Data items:
════
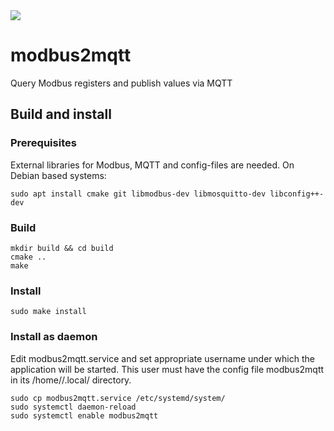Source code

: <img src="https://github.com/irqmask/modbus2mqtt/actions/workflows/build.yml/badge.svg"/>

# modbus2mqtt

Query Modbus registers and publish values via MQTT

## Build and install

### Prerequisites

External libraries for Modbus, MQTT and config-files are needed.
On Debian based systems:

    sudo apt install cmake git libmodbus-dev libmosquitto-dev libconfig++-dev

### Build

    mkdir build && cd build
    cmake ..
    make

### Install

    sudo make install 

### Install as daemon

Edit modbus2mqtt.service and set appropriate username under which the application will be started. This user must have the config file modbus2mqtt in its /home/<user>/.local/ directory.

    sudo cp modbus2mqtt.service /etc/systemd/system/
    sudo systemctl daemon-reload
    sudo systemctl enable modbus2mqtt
════
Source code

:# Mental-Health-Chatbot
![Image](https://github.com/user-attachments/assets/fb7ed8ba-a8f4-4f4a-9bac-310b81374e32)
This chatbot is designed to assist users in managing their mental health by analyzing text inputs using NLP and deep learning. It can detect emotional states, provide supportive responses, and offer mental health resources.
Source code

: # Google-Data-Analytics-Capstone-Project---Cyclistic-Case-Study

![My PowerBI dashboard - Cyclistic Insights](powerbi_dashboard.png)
════
» About this task:
Each line holding "https" in the records should be copied out.

» The completed task:
: <img src="https://github.com/irqmask/modbus2mqtt/actions/workflows/build.yml/badge.svg"/>
![Image](https://github.com/user-attachments/assets/fb7ed8ba-a8f4-4f4a-9bac-310b81374e32)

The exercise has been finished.